Are we actually in possession of both mind and spirit, or is it simply a vastly complex network of neurons, amino acids and electronic stimuli that happen to feel like we know who we are? It is in this regard that the loss of identity instilled in her work is of such central importance for contemporary dialogue. She describes her paintings as not about fashion but willing to use it. "I try to appeal to the sensibilities of fashion and embrace its contradictions. My figures aren't sexually appealing—they captivate with their eyes, with attractive expressions. Possessing an energy deeper than the garment will never negate a woman's need for superficial self expression."

And it is here that Rorandelli's vision embodies the absurdity of the truths of our age. In 1832, Thomas Carlyle published his now infamous Sartor Resartus (or "The Tailor Retailored"), a radically unconventional pseudo-philosophical text that raised eyebrows for its combination of critical theory, dramatic narrative and fantastical nonsense. Claiming unlikely status as the first major theoretical treatise on clothes, Carlyle's contribution to the logic of absurdity—once dismissed altogether by critics but now praised for its embodiment of the paradoxes of modern life—exemplified the beginning of a colossal shift in cultural values we have witnessed over the past two centuries, and set a new standard for their measure. This existentialist unfolding, evidenced in works of art, fantasy, philosophy and science fiction spanning Lewis Carroll to Marshall McLuhan to Matthew Barney, provides a central lens on our conception of the world. The role of clothing in society has become a pivotal tenet of Western thought that Rorandelli's figurations so conscientiously employ.

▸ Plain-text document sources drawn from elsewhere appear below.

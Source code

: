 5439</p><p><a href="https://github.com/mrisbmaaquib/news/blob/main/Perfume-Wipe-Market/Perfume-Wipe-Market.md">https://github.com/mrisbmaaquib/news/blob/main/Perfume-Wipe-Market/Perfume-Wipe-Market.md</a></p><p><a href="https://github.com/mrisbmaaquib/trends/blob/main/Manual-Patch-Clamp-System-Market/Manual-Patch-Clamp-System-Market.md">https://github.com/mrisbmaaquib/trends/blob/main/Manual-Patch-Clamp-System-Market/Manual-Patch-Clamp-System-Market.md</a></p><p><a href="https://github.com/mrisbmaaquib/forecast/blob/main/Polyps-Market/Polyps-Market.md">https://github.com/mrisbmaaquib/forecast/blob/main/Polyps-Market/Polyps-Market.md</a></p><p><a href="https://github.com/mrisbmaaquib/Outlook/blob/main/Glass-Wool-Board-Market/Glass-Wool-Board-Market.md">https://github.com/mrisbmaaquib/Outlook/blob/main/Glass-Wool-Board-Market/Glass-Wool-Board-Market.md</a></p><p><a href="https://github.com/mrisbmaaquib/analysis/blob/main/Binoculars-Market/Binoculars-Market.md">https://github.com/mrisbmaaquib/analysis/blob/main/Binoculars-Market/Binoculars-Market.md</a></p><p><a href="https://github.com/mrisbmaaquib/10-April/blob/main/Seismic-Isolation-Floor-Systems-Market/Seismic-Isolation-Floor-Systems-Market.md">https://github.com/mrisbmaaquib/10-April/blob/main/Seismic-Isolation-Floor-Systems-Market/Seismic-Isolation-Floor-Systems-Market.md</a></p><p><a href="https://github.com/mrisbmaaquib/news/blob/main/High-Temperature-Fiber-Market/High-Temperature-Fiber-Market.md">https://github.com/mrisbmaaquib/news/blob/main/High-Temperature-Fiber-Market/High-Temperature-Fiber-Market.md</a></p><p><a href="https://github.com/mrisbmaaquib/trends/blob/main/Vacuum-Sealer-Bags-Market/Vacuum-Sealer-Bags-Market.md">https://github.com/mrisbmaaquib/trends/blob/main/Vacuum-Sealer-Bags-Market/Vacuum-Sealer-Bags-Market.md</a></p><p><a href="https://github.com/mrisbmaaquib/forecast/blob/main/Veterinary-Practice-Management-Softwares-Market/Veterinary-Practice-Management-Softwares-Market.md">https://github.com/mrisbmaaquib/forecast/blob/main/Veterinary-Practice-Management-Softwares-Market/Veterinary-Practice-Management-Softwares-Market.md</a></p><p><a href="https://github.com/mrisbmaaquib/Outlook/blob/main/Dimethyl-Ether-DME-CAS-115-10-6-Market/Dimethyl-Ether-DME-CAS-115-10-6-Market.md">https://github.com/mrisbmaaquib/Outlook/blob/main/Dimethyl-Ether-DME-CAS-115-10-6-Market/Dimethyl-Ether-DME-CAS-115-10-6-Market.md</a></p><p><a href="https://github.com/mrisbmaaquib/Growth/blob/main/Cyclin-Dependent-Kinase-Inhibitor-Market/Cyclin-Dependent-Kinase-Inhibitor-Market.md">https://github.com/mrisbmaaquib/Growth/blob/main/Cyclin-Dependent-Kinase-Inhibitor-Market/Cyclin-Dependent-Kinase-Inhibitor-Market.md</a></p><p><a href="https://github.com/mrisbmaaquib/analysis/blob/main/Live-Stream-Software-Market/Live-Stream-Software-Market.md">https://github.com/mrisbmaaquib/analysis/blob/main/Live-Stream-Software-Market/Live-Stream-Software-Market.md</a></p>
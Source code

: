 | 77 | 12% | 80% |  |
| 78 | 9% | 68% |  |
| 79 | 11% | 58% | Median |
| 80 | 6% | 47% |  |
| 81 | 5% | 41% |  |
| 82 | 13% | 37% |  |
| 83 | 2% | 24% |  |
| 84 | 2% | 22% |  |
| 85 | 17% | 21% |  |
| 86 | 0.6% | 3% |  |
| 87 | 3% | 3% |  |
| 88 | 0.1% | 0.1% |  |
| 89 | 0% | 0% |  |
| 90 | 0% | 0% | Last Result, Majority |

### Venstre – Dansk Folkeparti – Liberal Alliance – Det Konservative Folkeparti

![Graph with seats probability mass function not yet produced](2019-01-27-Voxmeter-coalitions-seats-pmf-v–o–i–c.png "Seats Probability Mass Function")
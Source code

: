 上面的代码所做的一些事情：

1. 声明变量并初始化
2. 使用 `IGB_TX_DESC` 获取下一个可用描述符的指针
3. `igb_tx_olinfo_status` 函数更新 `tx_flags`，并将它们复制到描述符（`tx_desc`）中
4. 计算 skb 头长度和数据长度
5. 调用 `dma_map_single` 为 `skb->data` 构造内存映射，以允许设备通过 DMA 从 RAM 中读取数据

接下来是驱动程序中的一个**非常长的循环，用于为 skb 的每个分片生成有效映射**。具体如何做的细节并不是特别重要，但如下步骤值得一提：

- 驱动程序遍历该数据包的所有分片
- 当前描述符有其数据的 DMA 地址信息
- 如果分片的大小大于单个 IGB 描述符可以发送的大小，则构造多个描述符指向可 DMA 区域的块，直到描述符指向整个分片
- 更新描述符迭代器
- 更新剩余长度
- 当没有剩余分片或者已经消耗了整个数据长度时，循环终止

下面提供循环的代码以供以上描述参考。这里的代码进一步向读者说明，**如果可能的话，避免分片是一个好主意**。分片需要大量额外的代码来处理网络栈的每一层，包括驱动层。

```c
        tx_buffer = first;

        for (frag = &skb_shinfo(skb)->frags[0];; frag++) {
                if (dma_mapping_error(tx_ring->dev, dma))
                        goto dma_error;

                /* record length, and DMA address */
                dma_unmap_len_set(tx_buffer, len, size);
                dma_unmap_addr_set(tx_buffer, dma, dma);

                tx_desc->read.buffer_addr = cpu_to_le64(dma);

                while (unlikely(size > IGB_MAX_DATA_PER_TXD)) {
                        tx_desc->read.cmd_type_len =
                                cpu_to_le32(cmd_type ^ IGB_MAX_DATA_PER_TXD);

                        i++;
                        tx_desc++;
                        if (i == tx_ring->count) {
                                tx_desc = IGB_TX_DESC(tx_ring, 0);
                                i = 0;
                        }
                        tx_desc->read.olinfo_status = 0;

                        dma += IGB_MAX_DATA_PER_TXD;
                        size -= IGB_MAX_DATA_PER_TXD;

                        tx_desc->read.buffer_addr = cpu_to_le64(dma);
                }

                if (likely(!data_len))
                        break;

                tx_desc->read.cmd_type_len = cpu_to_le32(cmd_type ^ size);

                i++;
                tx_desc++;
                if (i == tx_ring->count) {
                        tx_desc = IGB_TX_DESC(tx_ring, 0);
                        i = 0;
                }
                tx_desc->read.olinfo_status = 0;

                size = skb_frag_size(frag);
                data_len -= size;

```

It is here that the abstractions of idealism will take their last inevitable steps, the nonsense of culture providing a blueprint for thought itself. From the perspective of fashion, the model begins as a canvas on which perfection is painted. In the world of art, however, she exists as a body more often torn, buried, burned or obscured. She represents not only the real world object of lust, and the object of envy, but most certainly not an object. And while rejecting what she refers to as the "fossilizing" qualities of postmodern feminist theory, Rorandelli's vision raises similar issues in regards to the nature of bodily value. From the perspective of her posthuman gaze, the model is a servant of objects—the object's object—a motory mannequin of object as feeling. Like fashion seeks beauty, and beauty is fleeting, the Rorandelli art-object reflects the pragmatic hedonism of the contemporary ideal. In the tension resulting, that between knowing what we like to see and seeing only what we know we like, she epitomizes the resulting technosocial imbalance.

In today's age of post-sensational media frenzy, Rorandelli reminds us that the ultimate reality is the power of brand and its interlaced presence in all things interactive. We're attracted to shadows, to a faith in the lies of an invisible hand. We become the shadows. Be the brand Gucci, Michelangelo, YouTube or "self," we want their reflection, and her paintings indulge us.